Dame Professor Mary Beard visited “one of the most vivid Roman portraits we still have”, the Meroe Head of Augustus, this week and gave talks to packed audiences of over 400 people at the Victoria Gallery and Museum.
The Head has been on display “in his holiday home in Liverpool” for the past 4 months and is due to return to its usual housing at the British Museum this Saturday.
Nicola Euston, Museums and Galleries Manager at the University of Liverpool, said: “Professor Beard received an Honorary Degree from the University in 2016 so it’s brilliant to welcome her back to Liverpool at such an exciting time; we’re celebrating our 10 year anniversary after our opening in 2008 for Liverpool’s year as Capital of Culture. Professor Beard’s visit is a highlight in a year packed full of celebratory events and exhibitions at the Victoria Gallery and Museum.”
The Problem of Identification
If a museum names a Roman portrait there ought to be a question mark after that name, if not multiple question marks.
Professor Beard began by asking a question; how can we be sure that it is Augustus that the statue portrays? She noted how the Roman statues that survive today are rarely name stamped, and that, if they are, they’re almost always a counterfeit. In fact, the method of identifying Roman statues is less of an exact science and more of a “perilous process of deduction and comparison”.
Images of Augustus identified on coins are compared to statues that, once identified, can be used to identify other statues. This process of circular identification often yields more erroneous conclusions than historians would happily admit to. No two statues that remain of Augustus are exactly the same, however there are recurring similarities that help with the identification process, for example the intricate details in the way the hair is arranged can be uncannily similar.
Revolutionary Politics
The Roman Empire was flooded with Augustus’ face as part of a systematic campaign to spread the word that a new Rome had arrived.
Augustus’ ascent to power marked a turning point in Roman history; the “quasi-democracy” (“quasi” in the sense that a vote cast by a rich Roman citizen was worth more than a vote cast by a poor Roman citizen) was replaced by an unelected Emperor’s rule for the first time in Roman history. This political overhaul heralded a new Rome, and this new Rome needed a brand new image. The new Government needed to send out the message that Augustus’ rule signalled a new era, a new Rome, and it was out with the old and in with the new.
To a modern viewer the bronze head may seem unremarkably classical; however it would have been “jawdroppingly revolutionary” to the Roman citizen since “no-one had ever been represented like this before”. Romans would have been used to seeing their elected leaders depicted as old men with lined faces that expressed their extreme wisdom and scholarship. The image of a strong and youthful Augustus “captured the ideology of the new regime” and ensured that Augustus was “primus inter pares, first among equals”.

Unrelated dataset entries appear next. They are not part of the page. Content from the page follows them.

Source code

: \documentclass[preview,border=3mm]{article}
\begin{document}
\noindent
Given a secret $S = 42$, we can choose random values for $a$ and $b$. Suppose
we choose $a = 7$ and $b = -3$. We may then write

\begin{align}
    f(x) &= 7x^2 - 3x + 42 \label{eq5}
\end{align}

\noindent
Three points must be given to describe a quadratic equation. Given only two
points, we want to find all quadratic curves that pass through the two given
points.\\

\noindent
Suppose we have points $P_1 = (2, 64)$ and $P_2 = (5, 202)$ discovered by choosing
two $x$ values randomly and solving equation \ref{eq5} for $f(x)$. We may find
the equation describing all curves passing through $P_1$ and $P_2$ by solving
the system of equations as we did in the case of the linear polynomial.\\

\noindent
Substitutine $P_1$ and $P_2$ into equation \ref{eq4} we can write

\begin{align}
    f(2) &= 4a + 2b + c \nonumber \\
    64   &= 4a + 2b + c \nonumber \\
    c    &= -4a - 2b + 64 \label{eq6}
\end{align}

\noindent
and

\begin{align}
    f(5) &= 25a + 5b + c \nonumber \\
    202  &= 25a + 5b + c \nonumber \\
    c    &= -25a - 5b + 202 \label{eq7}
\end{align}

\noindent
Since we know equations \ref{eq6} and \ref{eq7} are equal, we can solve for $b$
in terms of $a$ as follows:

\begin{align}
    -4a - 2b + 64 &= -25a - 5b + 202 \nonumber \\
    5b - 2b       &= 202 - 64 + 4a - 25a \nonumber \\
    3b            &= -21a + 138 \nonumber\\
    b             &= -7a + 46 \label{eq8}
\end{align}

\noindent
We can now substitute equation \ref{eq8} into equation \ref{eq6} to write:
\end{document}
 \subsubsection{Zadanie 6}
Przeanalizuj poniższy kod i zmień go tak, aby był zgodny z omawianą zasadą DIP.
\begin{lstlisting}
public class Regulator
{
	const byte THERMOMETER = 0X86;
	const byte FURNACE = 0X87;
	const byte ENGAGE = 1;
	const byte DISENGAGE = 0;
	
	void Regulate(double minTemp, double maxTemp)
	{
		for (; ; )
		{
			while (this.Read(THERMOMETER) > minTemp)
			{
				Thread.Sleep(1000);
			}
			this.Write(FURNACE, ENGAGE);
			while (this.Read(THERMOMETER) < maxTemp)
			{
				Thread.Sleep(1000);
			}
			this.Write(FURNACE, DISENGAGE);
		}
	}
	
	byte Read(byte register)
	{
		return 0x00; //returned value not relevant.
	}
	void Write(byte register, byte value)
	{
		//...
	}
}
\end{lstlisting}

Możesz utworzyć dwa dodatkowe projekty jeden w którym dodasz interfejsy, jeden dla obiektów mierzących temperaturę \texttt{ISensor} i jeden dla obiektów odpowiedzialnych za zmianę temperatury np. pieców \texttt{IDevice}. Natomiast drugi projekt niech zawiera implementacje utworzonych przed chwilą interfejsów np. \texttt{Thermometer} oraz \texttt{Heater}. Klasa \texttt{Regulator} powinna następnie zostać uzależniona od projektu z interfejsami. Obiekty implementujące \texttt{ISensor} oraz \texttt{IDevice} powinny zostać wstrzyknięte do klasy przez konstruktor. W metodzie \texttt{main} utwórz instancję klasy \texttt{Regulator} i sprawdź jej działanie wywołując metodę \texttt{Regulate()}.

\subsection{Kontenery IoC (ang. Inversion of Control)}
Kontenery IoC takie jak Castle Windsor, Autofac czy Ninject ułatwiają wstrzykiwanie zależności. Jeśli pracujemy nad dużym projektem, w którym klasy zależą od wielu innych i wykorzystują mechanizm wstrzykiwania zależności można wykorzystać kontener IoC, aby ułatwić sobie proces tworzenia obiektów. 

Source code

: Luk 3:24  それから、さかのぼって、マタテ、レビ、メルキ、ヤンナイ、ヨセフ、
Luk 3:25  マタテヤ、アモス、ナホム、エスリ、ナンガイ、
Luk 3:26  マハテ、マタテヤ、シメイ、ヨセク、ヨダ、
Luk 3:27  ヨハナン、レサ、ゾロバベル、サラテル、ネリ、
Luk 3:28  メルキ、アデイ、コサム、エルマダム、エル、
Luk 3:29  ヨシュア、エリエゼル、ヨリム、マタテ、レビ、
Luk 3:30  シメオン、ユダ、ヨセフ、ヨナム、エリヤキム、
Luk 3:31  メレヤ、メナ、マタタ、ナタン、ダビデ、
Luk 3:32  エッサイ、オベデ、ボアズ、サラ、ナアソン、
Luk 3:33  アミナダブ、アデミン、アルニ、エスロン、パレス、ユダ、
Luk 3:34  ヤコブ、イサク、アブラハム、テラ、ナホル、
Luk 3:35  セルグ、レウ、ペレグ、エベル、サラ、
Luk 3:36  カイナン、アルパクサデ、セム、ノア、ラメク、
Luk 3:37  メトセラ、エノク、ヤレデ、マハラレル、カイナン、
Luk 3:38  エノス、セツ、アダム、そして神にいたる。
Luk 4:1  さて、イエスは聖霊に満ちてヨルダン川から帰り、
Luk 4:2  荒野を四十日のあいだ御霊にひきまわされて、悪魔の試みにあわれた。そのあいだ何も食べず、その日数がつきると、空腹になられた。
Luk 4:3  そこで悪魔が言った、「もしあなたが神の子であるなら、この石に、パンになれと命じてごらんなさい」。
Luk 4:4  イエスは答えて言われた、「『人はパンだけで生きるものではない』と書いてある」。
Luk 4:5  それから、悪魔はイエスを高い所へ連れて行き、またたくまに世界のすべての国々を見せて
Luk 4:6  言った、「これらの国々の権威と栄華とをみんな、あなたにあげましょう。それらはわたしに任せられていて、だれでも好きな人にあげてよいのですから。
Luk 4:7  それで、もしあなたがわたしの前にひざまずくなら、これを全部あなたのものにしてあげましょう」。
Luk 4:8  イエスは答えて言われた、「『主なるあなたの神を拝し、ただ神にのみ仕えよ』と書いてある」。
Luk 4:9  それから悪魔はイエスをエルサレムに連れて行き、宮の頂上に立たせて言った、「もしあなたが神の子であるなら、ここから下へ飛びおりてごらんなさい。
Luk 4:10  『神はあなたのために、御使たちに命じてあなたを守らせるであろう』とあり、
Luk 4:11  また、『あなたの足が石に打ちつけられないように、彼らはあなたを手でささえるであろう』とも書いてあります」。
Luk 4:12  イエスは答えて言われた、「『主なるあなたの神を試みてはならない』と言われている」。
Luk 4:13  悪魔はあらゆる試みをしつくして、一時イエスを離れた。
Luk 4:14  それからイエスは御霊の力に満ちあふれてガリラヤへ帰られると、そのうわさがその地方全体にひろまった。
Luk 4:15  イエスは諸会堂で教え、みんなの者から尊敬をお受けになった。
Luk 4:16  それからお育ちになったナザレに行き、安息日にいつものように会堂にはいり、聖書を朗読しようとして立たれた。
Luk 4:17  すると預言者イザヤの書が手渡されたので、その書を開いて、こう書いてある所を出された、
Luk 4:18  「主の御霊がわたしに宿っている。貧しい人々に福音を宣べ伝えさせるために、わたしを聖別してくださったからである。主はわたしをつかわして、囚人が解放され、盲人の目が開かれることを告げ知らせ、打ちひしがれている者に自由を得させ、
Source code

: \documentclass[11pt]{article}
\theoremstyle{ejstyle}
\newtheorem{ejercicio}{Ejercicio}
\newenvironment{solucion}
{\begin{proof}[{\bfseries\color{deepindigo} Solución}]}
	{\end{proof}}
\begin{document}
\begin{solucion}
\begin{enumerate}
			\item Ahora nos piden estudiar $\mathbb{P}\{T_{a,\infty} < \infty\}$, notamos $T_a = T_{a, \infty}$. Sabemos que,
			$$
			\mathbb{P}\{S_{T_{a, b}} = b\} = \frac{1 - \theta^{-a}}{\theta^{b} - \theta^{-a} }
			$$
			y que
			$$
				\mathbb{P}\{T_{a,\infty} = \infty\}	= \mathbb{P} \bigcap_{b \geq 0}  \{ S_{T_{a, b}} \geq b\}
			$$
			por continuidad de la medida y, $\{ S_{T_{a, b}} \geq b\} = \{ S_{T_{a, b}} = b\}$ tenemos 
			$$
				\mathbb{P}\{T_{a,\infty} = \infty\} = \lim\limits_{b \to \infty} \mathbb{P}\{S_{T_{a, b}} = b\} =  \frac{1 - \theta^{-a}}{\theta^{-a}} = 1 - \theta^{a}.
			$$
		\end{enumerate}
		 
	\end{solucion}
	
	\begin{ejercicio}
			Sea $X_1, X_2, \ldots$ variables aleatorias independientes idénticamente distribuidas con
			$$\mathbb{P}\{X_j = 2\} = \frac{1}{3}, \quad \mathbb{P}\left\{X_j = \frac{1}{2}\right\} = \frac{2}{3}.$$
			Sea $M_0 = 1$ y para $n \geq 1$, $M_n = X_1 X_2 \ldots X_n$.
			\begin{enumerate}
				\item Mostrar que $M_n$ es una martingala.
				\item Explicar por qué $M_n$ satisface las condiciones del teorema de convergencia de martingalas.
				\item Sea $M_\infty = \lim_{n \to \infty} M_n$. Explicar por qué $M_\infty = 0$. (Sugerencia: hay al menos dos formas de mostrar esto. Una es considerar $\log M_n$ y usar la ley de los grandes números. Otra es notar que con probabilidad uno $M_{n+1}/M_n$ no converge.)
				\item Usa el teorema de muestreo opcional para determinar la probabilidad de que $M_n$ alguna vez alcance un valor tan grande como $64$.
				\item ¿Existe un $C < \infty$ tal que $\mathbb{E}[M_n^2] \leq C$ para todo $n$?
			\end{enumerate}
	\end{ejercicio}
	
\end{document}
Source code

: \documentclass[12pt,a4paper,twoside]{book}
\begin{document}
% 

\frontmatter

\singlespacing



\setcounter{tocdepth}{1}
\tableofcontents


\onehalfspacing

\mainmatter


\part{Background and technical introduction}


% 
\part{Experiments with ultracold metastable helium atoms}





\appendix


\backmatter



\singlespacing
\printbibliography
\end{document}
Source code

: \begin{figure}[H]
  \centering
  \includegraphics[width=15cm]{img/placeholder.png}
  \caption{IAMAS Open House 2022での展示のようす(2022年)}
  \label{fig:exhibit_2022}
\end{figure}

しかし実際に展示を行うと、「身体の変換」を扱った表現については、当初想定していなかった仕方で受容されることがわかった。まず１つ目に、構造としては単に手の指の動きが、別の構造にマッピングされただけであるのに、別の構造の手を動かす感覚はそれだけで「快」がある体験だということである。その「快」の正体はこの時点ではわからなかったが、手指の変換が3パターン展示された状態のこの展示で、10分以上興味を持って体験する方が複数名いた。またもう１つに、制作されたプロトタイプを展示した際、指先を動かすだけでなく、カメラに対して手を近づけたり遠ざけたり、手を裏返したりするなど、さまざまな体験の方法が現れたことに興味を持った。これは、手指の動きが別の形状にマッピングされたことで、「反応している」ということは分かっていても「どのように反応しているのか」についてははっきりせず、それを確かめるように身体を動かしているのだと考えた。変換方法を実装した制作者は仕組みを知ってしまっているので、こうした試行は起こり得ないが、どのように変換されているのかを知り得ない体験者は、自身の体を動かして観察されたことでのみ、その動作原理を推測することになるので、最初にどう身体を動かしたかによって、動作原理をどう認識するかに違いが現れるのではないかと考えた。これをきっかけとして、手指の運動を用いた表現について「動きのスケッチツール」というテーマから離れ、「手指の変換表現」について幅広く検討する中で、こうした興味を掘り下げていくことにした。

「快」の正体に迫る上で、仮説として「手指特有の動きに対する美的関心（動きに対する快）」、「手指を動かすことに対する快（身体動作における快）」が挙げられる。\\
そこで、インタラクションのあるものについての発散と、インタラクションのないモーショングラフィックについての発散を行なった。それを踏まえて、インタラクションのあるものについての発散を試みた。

The “revolutionary political campaign” ensured that this image of power was disseminated across the Roman Empire. Standardised moulds of Augustus’ head were created and distributed across the provinces to ensure that his image saturated the Empire. The campaign worked. The image of Augustus became ubiquitous and inescapable; reaching right across the Empire with approximately 25,000-50,000 statues on display.
The profile of Augustus, synonymous with the power of the Roman Empire, was also to become synonymous with African resistance. In 25/24 BC a Kushite army raided Roman Egypt’s southern border where they destroyed and looted portrait statues of Augustus, among them the Meroë Head. Rome demanded the return of the Head but the Kushites held onto the prized trophy. As a permanent act of defiance and insult, the Kushites buried it beneath the steps of a victory monument at Meroë, so that worshippers symbolically trampled Augustus’ decapitated head as they entered the building.
The Head has survived underground through the centuries and, excavated in 1910 by the University’s Professor John Garstang, has emerged remarkably well preserved. The irony remains that the “classic symbol of the power of the Roman Empire” simultaneously symbolises Rome’s ultimate demise.